I don't think anyone would have a problem with ADA if common sense was applied to it.
An F-16 cockpit is not wheelchair accessible but under the strictest reading of the ADA it should be. Your fire dept has physical restrictions for the job, therefore the living area for the firefighters (kitchens, bathrooms, bunks, turn-out gear storage, etc) should not be confined to ADA....now public access bathrooms or conference rooms in your building, I can understand that.
The biggest problem I have with ADA is the ease at which those least deserving get to abuse it. Handicapped individuals who truly need and deserve the exceptions should be pissed at this as well.

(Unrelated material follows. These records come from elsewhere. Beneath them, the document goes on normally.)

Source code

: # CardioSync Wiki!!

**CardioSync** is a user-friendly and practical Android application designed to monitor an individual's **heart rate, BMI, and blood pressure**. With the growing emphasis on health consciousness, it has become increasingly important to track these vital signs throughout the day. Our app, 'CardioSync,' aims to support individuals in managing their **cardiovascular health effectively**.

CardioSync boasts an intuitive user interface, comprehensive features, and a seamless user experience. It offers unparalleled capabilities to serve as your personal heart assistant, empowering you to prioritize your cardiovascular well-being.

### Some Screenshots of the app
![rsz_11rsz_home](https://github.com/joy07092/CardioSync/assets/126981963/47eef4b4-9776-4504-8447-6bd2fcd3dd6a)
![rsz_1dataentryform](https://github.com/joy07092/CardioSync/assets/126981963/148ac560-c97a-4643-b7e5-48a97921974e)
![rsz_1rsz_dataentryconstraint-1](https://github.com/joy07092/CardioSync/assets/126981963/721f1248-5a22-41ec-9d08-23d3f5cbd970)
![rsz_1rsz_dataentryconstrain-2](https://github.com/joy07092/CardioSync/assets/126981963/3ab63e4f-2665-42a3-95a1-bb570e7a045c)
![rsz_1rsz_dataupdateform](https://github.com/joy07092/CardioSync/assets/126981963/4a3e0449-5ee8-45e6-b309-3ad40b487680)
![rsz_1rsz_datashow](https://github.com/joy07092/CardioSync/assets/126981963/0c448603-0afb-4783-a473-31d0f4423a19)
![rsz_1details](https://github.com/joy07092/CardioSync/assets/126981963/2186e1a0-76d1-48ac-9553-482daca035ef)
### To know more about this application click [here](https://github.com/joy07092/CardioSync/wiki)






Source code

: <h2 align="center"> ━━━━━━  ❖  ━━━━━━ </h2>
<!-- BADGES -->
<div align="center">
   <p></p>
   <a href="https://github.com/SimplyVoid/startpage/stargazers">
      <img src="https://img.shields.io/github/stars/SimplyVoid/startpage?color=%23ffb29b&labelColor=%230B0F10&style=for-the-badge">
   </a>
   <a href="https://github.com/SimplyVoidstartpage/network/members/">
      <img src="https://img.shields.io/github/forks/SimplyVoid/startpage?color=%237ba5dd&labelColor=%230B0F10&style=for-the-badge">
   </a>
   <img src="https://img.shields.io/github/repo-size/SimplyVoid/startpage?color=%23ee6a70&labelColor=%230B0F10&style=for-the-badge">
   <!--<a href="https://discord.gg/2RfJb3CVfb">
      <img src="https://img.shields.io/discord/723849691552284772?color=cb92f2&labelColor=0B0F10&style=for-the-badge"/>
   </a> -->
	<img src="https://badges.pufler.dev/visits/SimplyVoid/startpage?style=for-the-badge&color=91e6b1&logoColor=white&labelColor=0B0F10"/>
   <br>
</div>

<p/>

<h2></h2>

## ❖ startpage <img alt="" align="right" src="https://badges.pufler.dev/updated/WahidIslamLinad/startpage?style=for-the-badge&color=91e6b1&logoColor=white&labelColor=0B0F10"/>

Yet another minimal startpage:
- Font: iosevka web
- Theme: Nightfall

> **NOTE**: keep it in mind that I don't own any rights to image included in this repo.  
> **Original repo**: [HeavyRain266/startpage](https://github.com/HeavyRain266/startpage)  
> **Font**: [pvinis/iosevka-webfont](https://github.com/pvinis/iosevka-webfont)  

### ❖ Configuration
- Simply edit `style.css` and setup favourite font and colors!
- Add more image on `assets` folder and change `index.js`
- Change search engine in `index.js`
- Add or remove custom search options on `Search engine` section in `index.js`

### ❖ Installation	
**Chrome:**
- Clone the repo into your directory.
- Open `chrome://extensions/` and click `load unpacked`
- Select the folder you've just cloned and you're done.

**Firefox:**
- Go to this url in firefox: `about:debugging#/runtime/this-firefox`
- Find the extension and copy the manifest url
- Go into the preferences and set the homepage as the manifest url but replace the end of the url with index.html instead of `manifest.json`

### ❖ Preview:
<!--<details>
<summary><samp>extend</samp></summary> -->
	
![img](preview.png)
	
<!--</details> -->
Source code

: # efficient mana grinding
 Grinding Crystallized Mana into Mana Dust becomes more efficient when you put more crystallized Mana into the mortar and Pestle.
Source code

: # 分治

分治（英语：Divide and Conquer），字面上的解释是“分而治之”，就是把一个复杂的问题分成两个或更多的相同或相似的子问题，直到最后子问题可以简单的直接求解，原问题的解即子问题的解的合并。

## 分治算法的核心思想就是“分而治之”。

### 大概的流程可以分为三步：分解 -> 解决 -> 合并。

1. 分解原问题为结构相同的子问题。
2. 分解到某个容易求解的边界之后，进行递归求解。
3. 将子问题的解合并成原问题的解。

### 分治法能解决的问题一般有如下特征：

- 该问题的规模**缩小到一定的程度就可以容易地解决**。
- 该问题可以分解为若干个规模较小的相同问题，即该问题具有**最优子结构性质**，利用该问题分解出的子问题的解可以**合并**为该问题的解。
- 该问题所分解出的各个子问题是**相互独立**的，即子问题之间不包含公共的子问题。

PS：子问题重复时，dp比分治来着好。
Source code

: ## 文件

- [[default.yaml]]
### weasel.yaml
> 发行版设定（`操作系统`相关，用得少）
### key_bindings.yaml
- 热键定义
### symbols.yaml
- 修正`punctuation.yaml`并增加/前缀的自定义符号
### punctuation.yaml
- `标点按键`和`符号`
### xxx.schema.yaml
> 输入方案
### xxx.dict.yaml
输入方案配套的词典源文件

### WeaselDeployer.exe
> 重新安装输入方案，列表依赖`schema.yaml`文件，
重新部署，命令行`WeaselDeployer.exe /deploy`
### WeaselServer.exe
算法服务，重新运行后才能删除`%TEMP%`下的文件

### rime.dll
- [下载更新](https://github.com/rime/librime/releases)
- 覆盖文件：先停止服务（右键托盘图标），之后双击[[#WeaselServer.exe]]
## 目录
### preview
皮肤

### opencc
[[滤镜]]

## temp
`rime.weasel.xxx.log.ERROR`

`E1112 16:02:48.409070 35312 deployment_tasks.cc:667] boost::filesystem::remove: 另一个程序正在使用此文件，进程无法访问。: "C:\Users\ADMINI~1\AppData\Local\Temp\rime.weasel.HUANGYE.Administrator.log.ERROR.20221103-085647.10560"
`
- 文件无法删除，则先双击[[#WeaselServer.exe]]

Handicapped parking placards are handed out like free tickets to a Sunday rodeo.
I've seen handicapped parking filled with Monster truck axle lift pick-ups.
FSA'ers get a placard for grandma; leave her at the house and drive all around with the best parking in town.
We have the voluntarily morbidly obese demanding scooters all over the place.....I'd put a sensor on them that automatically shut them off when they are within 20 ft of the potato chip aisle and 30 ft from the tobacco checkout counter.
My dad lost is leg due to blood clots from cancer. He got a prosthetic limb and was able to move about again. He certainly qualified for a handicap placard and I asked him why he never got one.
He just looked at me and said: "Why?...I can walk"
You don't know the pertinent laws.
The Architectural Barriers Act (ABA) made all federal agencies responsible for developing their own accessibility programs, long before the ADA was ever on the table. To satisfy that law, DoD adopted the standards published by the Access Board, the Uniform Federal Accessibility Standards (UFAS). DoD's policy memorandum explicitly exempted (and does to this day) any facility that is accessed solely by uniformed service-members.
The ADA came later, and with it a new set of standards called the Americans with Disabilities Act Accessibility Guidelines (ADAAG). The built-environment standards of the ADA are only pertinent to non-federal governments and private enterprise (the part I object to). DoD at that time decided to adopt both standards and enforce a "whichever-is-more-stringent" approach. That sucked.
The Rehabilitation Act then imposed certain portions of the ADA law on federal entities, particularly those relating to "reasonable accommodations" that must be made for certain employee conditions in excess of the minimum accessibility standards (UFAS and ADAAG).
In 2004 the Access Board replaced the UFAS and ADAAG with the ADA-ABAAG which establishes more uniformity between the two laws with slight variations in scoping. The DoD still exempts certain facilities, though the policy memo is technically out of date.
Access Board is continually "refining" the ADA-ABAAG, leading to stuff like accessible pools, and a new set of standards coming soon governing access in public rights-of-way among other things.
In case you can't tell, it's a significant portion of my job.